Un procédé qui n'a en revanche pas séduit Michèle Leflon, présidente du comité de défense des hôpitaux de proximité des Ardennes. "Cette campagne de communication était complètement déplacée, soupire-t-elle. Donner un nom de rue à un médecin, c'est n'importe quoi. De toute façon on avait pris un retard considérable".

Sur ce dernier point, tout le monde semble en revanche d'accord. L'action semble être arrivée trop tard pour inverser la tendance. Plus de six mois après, les accouchements n'ont toujours pas repris dans la cité de Turenne et le dossier est au point mort. Michèle Leflon : "L'un de nos représentants a posé la question à l'ARS lors de la dernière réunion de la conférence régionale de la santé et de l'autonomie, mais nous n'avons pas obtenu de réponse". Sans trop d'illusions, Didier Herbillon espère lui en apprendre un peu plus lors de son prochain rendez-vous avec les autorités sanitaires, prévu d'ici à la fin octobre 2023.

Le maire de Sedan le sait, la pénurie de médecins spécialistes est un problème récurrent et les solutions restent pour le moment inefficaces. "Le manque d'anesthésistes est une problématique qui se pose à l'échelle de toute la France, rappelle-t-il. Cela se remarque même à Paris dans certains établissements. Le manque d'attractivité de notre région est un frein, c'est certain. Par rapport à Sedan, il y a aussi le fait de ne pas pouvoir travailler au sein d'une équipe très fournie. Un jeune médecin préfère rejoindre une équipe déjà formée et expérimentée, cela sécurise sa pratique".

Trop de différences avec le privé

La question des salaires n'est évidemment pas anodine. Les postes proposés à Sedan affichent pourtant des rémunérations au maximum des grilles en vigueur dans les établissements hospitaliers, mais cela ne suffit pas. Pour Michèle Leflon, "il y a trop de différences avec les médecins du privé, surtout chez les anesthésistes. Pour les salaires, le rapport est de 1 à 3. Comment recruter des anesthésistes payés trois fois moins et qui travaillent la nuit ? Il faudrait réguler tout cela, mais cela dépend du gouvernement". Aucune évolution majeure n'est cependant à attendre selon nos interlocuteurs.

600 naissances en moyenne étaient enregistrées chaque année dans la sous-préfecture ardennaise. Désormais, dans le département, seul le centre hospitalier de Charleville-Mézières est habilité pour pratiquer les accouchements. A Sedan, l'espoir d'une réouverture de la maternité s'amenuise et avec lui la perspective de voir une rue de la ville changer de nom.

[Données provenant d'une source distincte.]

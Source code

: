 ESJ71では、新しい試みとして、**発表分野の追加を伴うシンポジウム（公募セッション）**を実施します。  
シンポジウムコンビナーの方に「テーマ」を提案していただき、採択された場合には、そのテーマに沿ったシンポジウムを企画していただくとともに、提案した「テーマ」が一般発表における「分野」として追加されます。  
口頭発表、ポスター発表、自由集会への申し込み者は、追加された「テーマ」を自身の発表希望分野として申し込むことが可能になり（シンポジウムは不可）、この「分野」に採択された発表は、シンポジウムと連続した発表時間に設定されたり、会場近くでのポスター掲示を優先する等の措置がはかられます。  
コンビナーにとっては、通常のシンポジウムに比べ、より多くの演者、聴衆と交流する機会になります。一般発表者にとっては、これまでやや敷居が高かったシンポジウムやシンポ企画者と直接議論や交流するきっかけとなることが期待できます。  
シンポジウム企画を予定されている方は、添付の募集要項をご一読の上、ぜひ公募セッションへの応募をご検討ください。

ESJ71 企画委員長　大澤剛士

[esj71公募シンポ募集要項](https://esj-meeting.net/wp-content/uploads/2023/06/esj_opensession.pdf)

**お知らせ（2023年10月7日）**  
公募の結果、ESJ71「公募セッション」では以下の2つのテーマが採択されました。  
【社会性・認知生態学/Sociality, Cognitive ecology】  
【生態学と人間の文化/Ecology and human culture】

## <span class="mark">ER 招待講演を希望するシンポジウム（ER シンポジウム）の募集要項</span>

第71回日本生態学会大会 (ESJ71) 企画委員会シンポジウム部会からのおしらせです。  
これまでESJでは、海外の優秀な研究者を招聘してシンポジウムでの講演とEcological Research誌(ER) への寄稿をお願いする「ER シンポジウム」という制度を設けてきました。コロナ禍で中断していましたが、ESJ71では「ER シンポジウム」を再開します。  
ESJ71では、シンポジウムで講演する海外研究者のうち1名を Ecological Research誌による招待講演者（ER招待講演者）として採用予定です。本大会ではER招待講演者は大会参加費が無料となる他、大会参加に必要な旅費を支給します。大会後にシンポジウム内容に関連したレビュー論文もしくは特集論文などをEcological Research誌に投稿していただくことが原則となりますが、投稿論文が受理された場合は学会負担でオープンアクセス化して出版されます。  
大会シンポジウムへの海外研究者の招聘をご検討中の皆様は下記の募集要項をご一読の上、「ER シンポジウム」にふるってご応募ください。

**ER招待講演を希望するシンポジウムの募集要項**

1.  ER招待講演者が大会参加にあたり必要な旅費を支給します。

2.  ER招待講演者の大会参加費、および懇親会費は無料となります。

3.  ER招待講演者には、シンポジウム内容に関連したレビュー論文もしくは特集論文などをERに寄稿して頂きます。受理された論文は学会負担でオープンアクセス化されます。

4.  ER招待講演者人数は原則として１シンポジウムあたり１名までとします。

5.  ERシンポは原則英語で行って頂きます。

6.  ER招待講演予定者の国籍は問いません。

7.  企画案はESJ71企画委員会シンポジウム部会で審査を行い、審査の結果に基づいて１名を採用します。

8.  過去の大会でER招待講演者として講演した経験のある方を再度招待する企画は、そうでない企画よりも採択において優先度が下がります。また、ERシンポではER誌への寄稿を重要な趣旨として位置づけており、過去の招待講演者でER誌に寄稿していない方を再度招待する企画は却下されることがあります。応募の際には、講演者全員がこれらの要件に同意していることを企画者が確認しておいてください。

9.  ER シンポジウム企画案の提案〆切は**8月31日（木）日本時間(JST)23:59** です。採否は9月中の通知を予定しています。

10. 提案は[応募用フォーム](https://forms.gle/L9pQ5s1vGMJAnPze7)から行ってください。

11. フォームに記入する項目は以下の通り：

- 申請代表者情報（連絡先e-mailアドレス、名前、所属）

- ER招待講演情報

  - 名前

Face à la pénurie, les pistes de l'ARS

Sollicitée pour faire le point sur la maternité de Sedan, l'Agence régionale de santé Grand Est nous a fait parvenir un communiqué dans lequel elle reconnaît que "les conditions ayant conduit à la suspension de l'activité d'accouchements n'ont pas connu d'évolution favorable". L'ARS met toutefois en avant deux dispositifs déployés pour favoriser le parcours des femmes enceintes : la maison des 1000 premiers jours, permettant sur site de proposer l’ensemble du suivi en amont (suivi des grossesses, échographies) et en aval de la naissance (allaitement, portage, rééducation périnéale, ateliers massage bébé) à Sedan.

Au besoin, le suivi est assuré avec les médecins gynécologues-obstétriciens qui exercent sur le site hospitalier de Charleville-Mézières. Le suivi des mamans est également proposé en sortie de maternité, grâce au déplacement d’auxiliaires de puériculture à domicile les premières semaines.

La maison des femmes, offre aussi un suivi gynécologique à tous les âges de la vie sur le site de Sedan. Des consultations avancées de sages-femmes hospitalières sont également assurées sur de nouveaux sites du département : Signy-le-Petit, le Chesne, Douzy. 

Par ailleurs, annonce l'ARS : d'ici à quelques semaines, un bus santé des femmes sera bientôt déployé pour renforcer la présence des professionnels de santé au plus près des habitantes du département (déploiement d’actions de prévention et de promotion de la santé, dépistages gynécologiques, faciliter l’accès à la contraception…).